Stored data
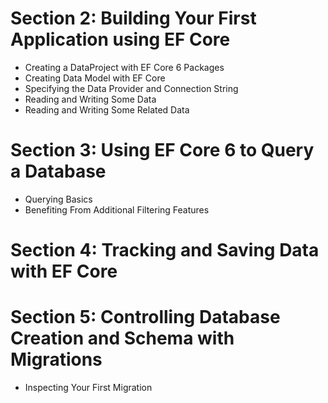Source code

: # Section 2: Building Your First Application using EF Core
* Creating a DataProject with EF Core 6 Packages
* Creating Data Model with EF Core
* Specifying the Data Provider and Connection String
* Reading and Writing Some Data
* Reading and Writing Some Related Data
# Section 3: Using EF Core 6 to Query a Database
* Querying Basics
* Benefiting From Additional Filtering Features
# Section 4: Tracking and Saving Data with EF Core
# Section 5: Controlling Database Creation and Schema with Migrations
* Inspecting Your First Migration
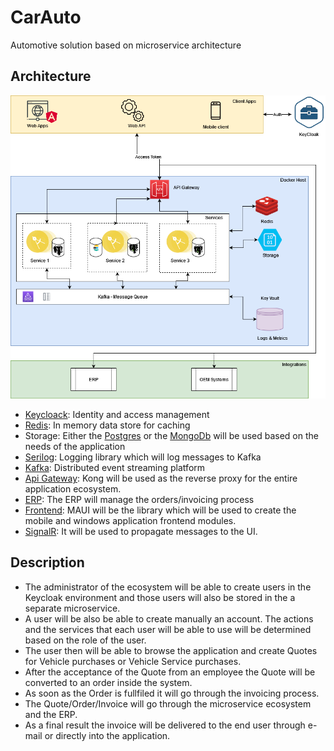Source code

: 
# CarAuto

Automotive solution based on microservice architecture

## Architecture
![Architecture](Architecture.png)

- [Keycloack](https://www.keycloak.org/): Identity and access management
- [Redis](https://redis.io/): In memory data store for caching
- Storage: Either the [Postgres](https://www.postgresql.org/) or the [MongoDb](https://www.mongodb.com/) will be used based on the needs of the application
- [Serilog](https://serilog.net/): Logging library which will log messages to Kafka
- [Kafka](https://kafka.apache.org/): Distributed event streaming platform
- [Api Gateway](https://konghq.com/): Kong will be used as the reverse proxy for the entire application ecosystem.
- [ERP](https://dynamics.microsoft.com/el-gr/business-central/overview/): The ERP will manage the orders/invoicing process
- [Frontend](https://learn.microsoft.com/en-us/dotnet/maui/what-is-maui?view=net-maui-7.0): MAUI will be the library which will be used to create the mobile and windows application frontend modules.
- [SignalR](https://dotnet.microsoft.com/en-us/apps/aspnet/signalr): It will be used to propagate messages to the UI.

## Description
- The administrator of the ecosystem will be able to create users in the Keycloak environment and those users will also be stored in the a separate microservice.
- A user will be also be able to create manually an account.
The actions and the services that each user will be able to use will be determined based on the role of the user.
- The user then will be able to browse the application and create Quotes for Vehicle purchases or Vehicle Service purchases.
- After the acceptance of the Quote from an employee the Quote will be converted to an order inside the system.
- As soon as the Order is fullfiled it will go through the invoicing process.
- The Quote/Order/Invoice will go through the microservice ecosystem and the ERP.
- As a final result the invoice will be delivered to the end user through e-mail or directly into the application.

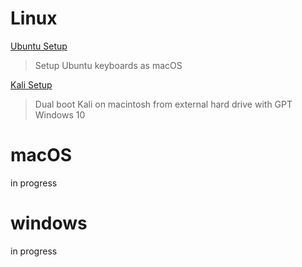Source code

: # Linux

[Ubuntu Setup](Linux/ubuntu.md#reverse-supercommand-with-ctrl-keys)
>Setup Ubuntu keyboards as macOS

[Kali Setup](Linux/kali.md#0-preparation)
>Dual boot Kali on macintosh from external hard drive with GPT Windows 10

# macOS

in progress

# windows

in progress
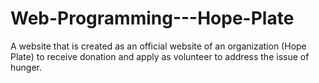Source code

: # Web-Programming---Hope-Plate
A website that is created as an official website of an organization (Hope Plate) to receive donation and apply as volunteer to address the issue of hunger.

## THE TASK
When a line in the records above holds "through", that line is to be reported.

## SOLVED PROBLEM
- As soon as the Order is fullfiled it will go through the invoicing process.
- The Quote/Order/Invoice will go through the microservice ecosystem and the ERP.
- As a final result the invoice will be delivered to the end user through e-mail or directly into the application.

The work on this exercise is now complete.